In “Foxcatcher,” set for release in late 2013, he’ll play convicted murderer millionaire John du Pont opposite Channing Tatum and Mark Ruffalo, as Olympic wrestlers the Schultz brothers. Foxcatcher Farm is the name of du Pont’s estate in rural Delaware where David Schultz was shot dead in 1996. Du Pont was found guilty of the murder but avoided a life sentence through an insanity plea and died in prison in 2010.
“It’s just going to get darker and darker,” Carell joked with reporters. “You can easily just say a character is a villain or a bad guy or a killer, but I think as an actor you can’t approach it that way. You first think of the character as a human being and you try to estimate what makes up the components of why he is the way he is.”
Carell’s turn to the dark side mirrors Hollywood comedians before him who traded a smile for a grimace. Robin Williams won an Oscar for his dramatic portrayal of Dr. Maguire in 1997’s “Good Will Hunting.” He made only one other comedy after that before launching on a trio of thrillers starting with 2002’s “Insomnia,” in which he played a murderer, followed by “One Hour Photo,” where he again played a murderer, and finally a ruthless manipulator of memories in 2004’s “The Final Cut.”
Likewise, Tom Hanks began his career in comedy, making 16 in row before turning to drama in 1993 with “Philadelphia,” for which he won his first Oscar.
The operative word in both cases is “Oscar.” Once Hanks took on dramatic roles, he received back-to-back statuettes and a total of five nominations over all. Jonah Hill made numerous comedies before getting nominated for his first dramatic role in Bennett Miller’s “Moneyball,” and will next be seen in Martin Scorsese’s high-finance drama “The Wolf of Wall Street.”
“When I first became an actor, I just wanted to be an actor, I wasn’t pre-disposed to comedy or drama,” Carell said. “Just by virtue of the things I was hired to do, I tended to do more things more comedic in nature. So I have never had a clear image of myself as comedic actor.”

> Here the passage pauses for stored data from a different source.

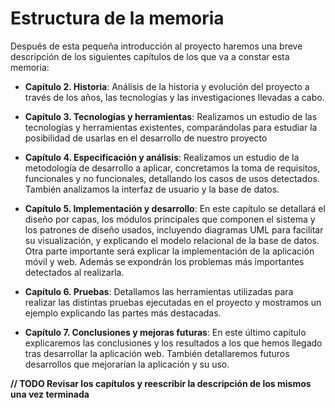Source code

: # Estructura de la memoria

Después de esta pequeña introducción al proyecto haremos una breve descripción de los siguientes capítulos de los que va a constar esta memoria:

* **Capítulo 2.	Historia**:
Análisis de la historia y evolución del proyecto a través de los años, las tecnologías y las investigaciones llevadas a cabo.

* **Capítulo 3.	Tecnologías y herramientas**:
Realizamos un estudio de las tecnologías y herramientas existentes, comparándolas para estudiar la posibilidad de usarlas en el desarrollo de nuestro proyecto

* **Capítulo 4.	Especificación y análisis**:
Realizamos un estudio de la metodología de desarrollo a aplicar, concretamos la toma de requisitos, funcionales y no funcionales, detallando los casos de usos detectados. También analizamos la interfaz de usuario y la base de datos.

* **Capítulo 5.	Implementación y desarrollo**:
En este capítulo se detallará el diseño por capas, los módulos principales que componen el sistema y los patrones de diseño usados, incluyendo diagramas UML para facilitar su visualización, y explicando el modelo relacional de la base de datos. Otra parte importante será explicar la implementación de la aplicación móvil y web. Además se expondrán los problemas más importantes detectados al realizarla.

* **Capítulo 6.	Pruebas**:
Detallamos las herramientas utilizadas para realizar las distintas pruebas ejecutadas en el proyecto y mostramos un ejemplo explicando las partes más destacadas.

* **Capítulo 7.	Conclusiones y mejoras futuras**:
En este último capítulo explicaremos las conclusiones y los resultados a los que hemos llegado tras desarrollar la aplicación web. También detallaremos futuros desarrollos que mejorarían la aplicación y su uso.


**// TODO Revisar los capítulos y reescribir la descripción de los mismos una vez terminada**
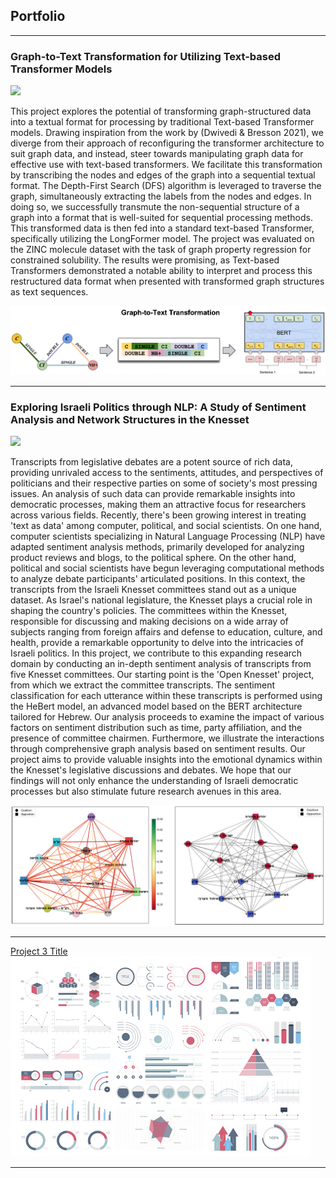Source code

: ## Portfolio

---

### Graph-to-Text Transformation for Utilizing Text-based Transformer Models
[![](https://img.shields.io/badge/GitHub-View%20on%20GitHub-blue
)](https://github.com/barel-guy/Graph-to-Text)

This project explores the potential of transforming graph-structured data into a textual format for processing by traditional Text-based Transformer models. Drawing inspiration from the work by (Dwivedi & Bresson 2021), we diverge from their approach of reconfiguring the transformer architecture to suit graph data, and instead, steer towards manipulating graph data for effective use with text-based transformers. We facilitate this transformation by transcribing the nodes and edges of the graph into a sequential textual format. The Depth-First Search (DFS) algorithm is leveraged to traverse the graph, simultaneously extracting the labels from the nodes and edges. In doing so, we successfully transmute the non-sequential structure of a graph into a format that is well-suited for sequential processing methods. This transformed data is then fed into a standard text-based Transformer, specifically utilizing the LongFormer model. The project was evaluated on the ZINC molecule dataset with the task of graph property regression for constrained solubility. The results were promising, as Text-based Transformers demonstrated a notable ability to interpret and process this restructured data format when presented with transformed graph structures as text sequences.

<img src="images/figure1.png?raw=true"/>



---
### Exploring Israeli Politics through NLP: A Study of Sentiment Analysis and Network Structures in the Knesset
[![](https://img.shields.io/badge/GitHub-View%20on%20GitHub-blue
)](https://github.com/barel-guy/Graph-to-Text)

Transcripts from legislative debates are a potent source of rich data, providing unrivaled access to the sentiments, attitudes, and perspectives of politicians and their respective parties on some of society's most pressing issues. An analysis of such data can provide remarkable insights into democratic processes, making them an attractive focus for researchers across various fields. Recently, there's been growing interest in treating 'text as data' among computer, political, and social scientists. On one hand, computer scientists specializing in Natural Language Processing (NLP) have adapted sentiment analysis methods, primarily developed for analyzing product reviews and blogs, to the political sphere. On the other hand, political and social scientists have begun leveraging computational methods to analyze debate participants' articulated positions. In this context, the transcripts from the Israeli Knesset committees stand out as a unique dataset. As Israel's national legislature, the Knesset plays a crucial role in shaping the country's policies. The committees within the Knesset, responsible for discussing and making decisions on a wide array of subjects ranging from foreign affairs and defense to education, culture, and health, provide a remarkable opportunity to delve into the intricacies of Israeli politics.
In this project, we contribute to this expanding research domain by conducting an in-depth sentiment analysis of transcripts from five Knesset committees. Our starting point is the 'Open Knesset' project, from which we extract the committee transcripts. The sentiment classification for each utterance within these transcripts is performed using the HeBert model, an advanced model based on the BERT architecture tailored for Hebrew. Our analysis proceeds to examine the impact of various factors on sentiment distribution such as time, party affiliation, and the presence of committee chairmen. Furthermore, we illustrate the interactions through comprehensive graph analysis based on sentiment results. Our project aims to provide valuable insights into the emotional dynamics within the Knesset's legislative discussions and debates. We hope that our findings will not only enhance the understanding of Israeli democratic processes but also stimulate future research avenues in this area.

<img src="images/graphs.pdf?raw=true"/>

---
[Project 3 Title](http://example.com/)
<img src="images/dummy_thumbnail.jpg?raw=true"/>

---

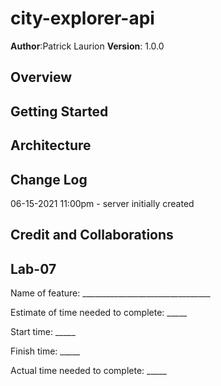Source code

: # city-explorer-api
**Author**:Patrick Laurion
**Version**: 1.0.0

## Overview

## Getting Started

## Architecture

## Change Log

06-15-2021 11:00pm - server initially created



## Credit and Collaborations



## Lab-07
Name of feature: ________________________________

Estimate of time needed to complete: _____

Start time: _____

Finish time: _____

Actual time needed to complete: _____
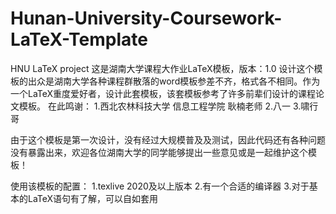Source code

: # Hunan-University-Coursework-LaTeX-Template
HNU LaTeX project
这是湖南大学课程大作业LaTeX模板，版本：1.0
设计这个模板的出众是湖南大学各种课程群散落的word模板参差不齐，格式各不相同。作为一个LaTeX重度爱好者，设计此套模板，该套模板参考了许多前辈们设计的课程论文模板。
在此鸣谢：
1.西北农林科技大学 信息工程学院 耿楠老师
2.八一
3.啸行哥

由于这个模板是第一次设计，没有经过大规模普及及测试，因此代码还有各种问题没有暴露出来，欢迎各位湖南大学的同学能够提出一些意见或是一起维护这个模板！

使用该模板的配置：
1.texlive 2020及以上版本
2.有一个合适的编译器
3.对于基本的LaTeX语句有了解，可以自如套用
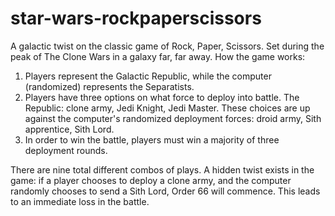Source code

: # star-wars-rockpaperscissors
A galactic twist on the classic game of Rock, Paper, Scissors. Set during the peak of The Clone Wars in a galaxy far, far away.
How the game works: 
1. Players represent the Galactic Republic, while the computer (randomized) represents the Separatists.
2. Players have three options on what force to deploy into battle. The Republic: clone army, Jedi Knight, Jedi Master. These choices are up against the computer's randomized deployment forces: droid army, Sith apprentice, Sith Lord. 
3. In order to win the battle, players must win a majority of three deployment rounds. 

There are nine total different combos of plays. A hidden twist exists in the game: if a player chooses to deploy a clone army, and the computer randomly chooses to send a Sith Lord, Order 66 will commence. This leads to an immediate loss in the battle. 
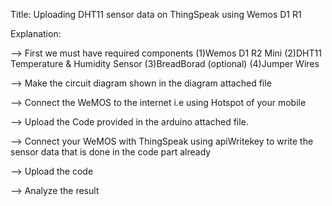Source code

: Title: Uploading DHT11 sensor data on ThingSpeak using Wemos D1 R1 

Explanation:
	
--> First we must have required components
	(1)Wemos D1 R2 Mini
	(2)DHT11 Temperature & Humidity Sensor
	(3)BreadBorad (optional)
	(4)Jumper Wires	

--> Make the circuit diagram shown in the diagram attached file

--> Connect the WeMOS to the internet i.e using Hotspot of your mobile 

--> Upload the Code provided in the arduino attached file.

--> Connect your WeMOS with ThingSpeak using apiWritekey to write the sensor data that is done in the code part already

--> Upload the code

--> Analyze the result  

  
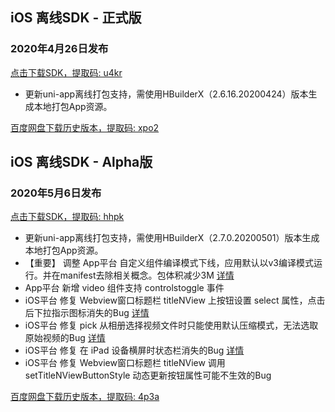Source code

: ## iOS 离线SDK - 正式版

### 2020年4月26日发布
[点击下载SDK，提取码: u4kr](https://pan.baidu.com/s/1cA2Gha5dzvnoHkly34mgxg)
  + 更新uni-app离线打包支持，需使用HBuilderX（2.6.16.20200424）版本生成本地打包App资源。

[百度网盘下载历史版本，提取码: xpo2](https://pan.baidu.com/s/1RJ3IAJiPC9HMdHN9vxVABw)



## iOS 离线SDK - Alpha版

### 2020年5月6日发布

[点击下载SDK，提取码: hhpk](https://pan.baidu.com/s/1muhxrmN8SZrx_I8b29xrgQ)
  + 更新uni-app离线打包支持，需使用HBuilderX（2.7.0.20200501）版本生成本地打包App资源。
  + 【重要】 调整 App平台 自定义组件编译模式下线，应用默认以v3编译模式运行。并在manifest去除相关概念。包体积减少3M [详情](https://ask.dcloud.net.cn/article/36988)
  + App平台 新增 video 组件支持 controlstoggle 事件
  + iOS平台 修复 Webview窗口标题栏 titleNView 上按钮设置 select 属性，点击后下拉指示图标消失的Bug [详情](https://ask.dcloud.net.cn/question/92505)
  + iOS平台 修复 pick 从相册选择视频文件时只能使用默认压缩模式，无法选取原始视频的Bug [详情](https://ask.dcloud.net.cn/question/93738)
  + iOS平台 修复 在 iPad 设备横屏时状态栏消失的Bug [详情](https://ask.dcloud.net.cn/question/95284)
  + iOS平台 修复 Webview窗口标题栏 titleNView 调用 setTitleNViewButtonStyle 动态更新按钮属性可能不生效的Bug

[百度网盘下载历史版本，提取码: 4p3a](https://pan.baidu.com/s/1C0H4DhfI-wXG0NaR2AiE7g)
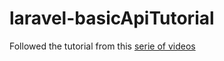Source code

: # laravel-basicApiTutorial
Followed the tutorial from this [serie of videos](https://www.youtube.com/playlist?list=PL41lfR-6DnOppiHXkPKZ2tT1WBIjIufVs)
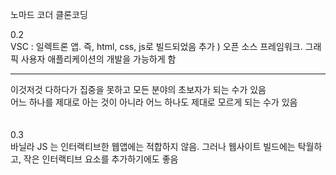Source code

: 노마드 코더 클론코딩

0.2 <br/>
VSC : 일렉트론 앱. 즉, html, css, js로 빌드되었음 
추가 ) 오픈 소스 프레임워크. 그래픽 사용자 애플리케이션의 개발을 가능하게 함 

---
이것저것 다하다가 집중을 못하고 모든 분야의 초보자가 되는 수가 있음 <br/>
어느 하나를 제대로 아는 것이 아니라 어느 하나도 제대로 모르게 되는 수가 있음 <br/>
<br/>
<br/>
0.3<br/>
바닐라 JS 는 인터랙티브한 웹앱에는 적합하지 않음. 그러나 웹사이트 빌드에는 탁월하고, 작은 인터랙티브 요소를 추가하기에도 좋음 
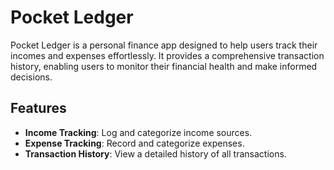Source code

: # Pocket Ledger

Pocket Ledger is a personal finance app designed to help users track their incomes and expenses effortlessly. It provides a comprehensive transaction history, enabling users to monitor their financial health and make informed decisions.

## Features

- **Income Tracking**: Log and categorize income sources.
- **Expense Tracking**: Record and categorize expenses.
- **Transaction History**: View a detailed history of all transactions.

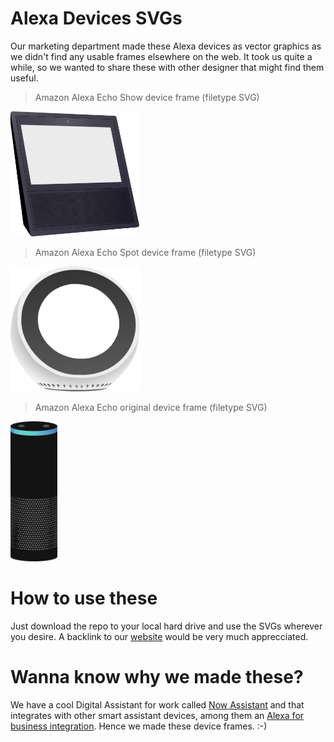 # Alexa Devices SVGs

Our marketing department made these Alexa devices as vector graphics as we didn't find any usable frames elsewhere on the web. It took us quite a while, so we wanted to share these with other designer that might find them useful.

> Amazon Alexa Echo Show device frame (filetype SVG)
<img height="200px;" src="https://github.com/NowAssistant/Alexa-Devices-SVG/blob/master/Echo_Show.svg">

> Amazon Alexa Echo Spot device frame (filetype SVG)
<img height="200px" src="https://github.com/NowAssistant/Alexa-Devices-SVG/blob/master/Echo_Spot.svg">

> Amazon Alexa Echo original device frame (filetype SVG)
<img width="75px" src="https://github.com/NowAssistant/Alexa-Devices-SVG/blob/master/Amazon_Echo.svg">

# How to use these
Just download the repo to your local hard drive and use the SVGs wherever you desire. A backlink to our [website](https://www.adenin.com/) would be very much apprecciated.

# Wanna know why we made these?
We have a cool Digital Assistant for work called [Now Assistant](https://www.adenin.com/now-assistant/) and that integrates with other smart assistant devices, among them an [Alexa for business integration](https://www.adenin.com/now-assistant/features/alexa-for-business/). Hence we made these device frames. :-)
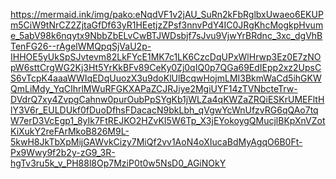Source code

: https://mermaid.ink/img/pako:eNqdVF1v2jAU_SuRn2kFbRglbxUwaeo6EKUPm5CiW9tNrCZ2ZjtaGfDf63yR1HEetjzZPsf3nnvPdY4IC0JRgKhcMogkpHvume_5abV98k6nqytx9NbbZbELvCwBTJWDsbjf7sJvu9VjwYrBRdnc_3xc_dgVhBTenFG26--rAgelWMQpqSjVaU2p-IHHOE5yUkSpSJvtevm82LkFYcE1MK7c1LK6CzcDqUPxWlHrwp3Ez0E7zNOpW6sttCrgWG2Kj3Ht5YrKkBFv89CeKy0Zj0qIQ0p7QGa69EdIEpp2xz2UpsCS6vTcpK4aaaWWIqEDqUuozX3u9doKlUlBcqwHojmLMI3BkmWaCd5ihGKWQmLiMdy_YqCIhrlMWuRFGKXAPaZCJRJiye2MgiUYF14zTVNbcteTrw-DVdrQ7xy4ZvpgCahnw0purOubPpSYgKb1jWLZa4qKWZaZRQiESKrUMEFltHlY3V6r_EULDUkf0fDuoDfhsFDacacN9bkLbh_qVgwYcWnUfzvRG6qQAo7tqW7erD3VcEgp1_8yIk7FtREJKO2HZvKI5W6Tp_X3jEYokoygQMucjlBKpXnVZotKiXukY2reFArMkoB826M9L-5kwH8JkTbXpMijGAWvkCizy7MiQf2vv1AoN4oXIucaBdMyAgqO6B0Ft-Px9Wwy9f2b2y-zG9_3R-hgTv3ru5k_v_PH88l8Op7MziP0t0w5NsD0_AGiNOkY
 
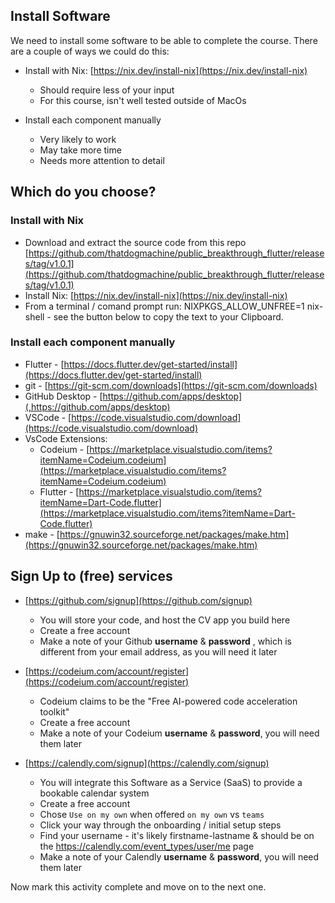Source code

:## Install Software

We need to install some software to be able to complete the course. There are a couple of ways we could do this:

- Install with Nix: [https://nix.dev/install-nix](https://nix.dev/install-nix)
    - Should require less of your input
    - For this course, isn't well tested outside of MacOs

- Install each component manually
    - Very likely to work
    - May take more time
    - Needs more attention to detail

## Which do you choose?

### Install with Nix


- Download and extract the source code from this repo [https://github.com/thatdogmachine/public_breakthrough_flutter/releases/tag/v1.0.1](https://github.com/thatdogmachine/public_breakthrough_flutter/releases/tag/v1.0.1)
- Install Nix: [https://nix.dev/install-nix](https://nix.dev/install-nix)
- From a terminal / comand prompt run: NIXPKGS_ALLOW_UNFREE=1 nix-shell - see the button below to copy the text to your Clipboard.

### Install each component manually

- Flutter - [https://docs.flutter.dev/get-started/install](https://docs.flutter.dev/get-started/install)
- git - [https://git-scm.com/downloads](https://git-scm.com/downloads)
- GitHub Desktop - [https://github.com/apps/desktop](,https://github.com/apps/desktop)
- VSCode - [https://code.visualstudio.com/download](https://code.visualstudio.com/download)
- VsCode Extensions:
    - Codeium - [https://marketplace.visualstudio.com/items?itemName=Codeium.codeium](https://marketplace.visualstudio.com/items?itemName=Codeium.codeium)
    - Flutter - [https://marketplace.visualstudio.com/items?itemName=Dart-Code.flutter](https://marketplace.visualstudio.com/items?itemName=Dart-Code.flutter)
- make - [https://gnuwin32.sourceforge.net/packages/make.htm](https://gnuwin32.sourceforge.net/packages/make.htm)

## Sign Up to (free) services

- [https://github.com/signup](https://github.com/signup)
    - You will store your code, and host the CV app you build here
    - Create a free account
    - Make a note of your Github **username** & **password** , which is different from your email address, as you will need it later

- [https://codeium.com/account/register](https://codeium.com/account/register)
    - Codeium claims to be the "Free AI-powered code acceleration toolkit"
    - Create a free account
    - Make a note of your Codeium **username** & **password**, you will need them later

- [https://calendly.com/signup](https://calendly.com/signup)
    - You will integrate this Software as a Service (SaaS) to provide a bookable calendar system
    - Create a free account
    - Chose `Use on my own` when offered `on my own` vs `teams`
    - Click your way through the onboarding / initial setup steps
    - Find your username - it's likely firstname-lastname & should be on the https://calendly.com/event_types/user/me page
    - Make a note of your Calendly **username** & **password**, you will need them later

Now mark this activity complete and move on to the next one.


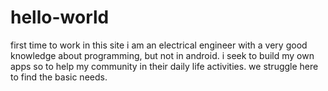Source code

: # hello-world
first time to work in this site
i am an electrical engineer with a very good knowledge about programming, but not in android.
i seek to build my own apps so to help my community in their daily life activities. we struggle here to find the basic needs.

But making the transition from comedy to drama can be hazardous. Audiences didn’t warm to Adam Sandler as a troubled loner in “Reign Over Me,” nor did they embrace Will Ferrell as a recovering alcoholic in 2010’s “Everything Must Go.”
“I am not worried whether people will buy it or not, because that’s out of my hands,” Carell said. “Legitimately making people laugh I think is one of the hardest things to do. But eliciting a response in drama is equally hard to do. But I can’t choose roles based on what I think people’s perceptions of me are.”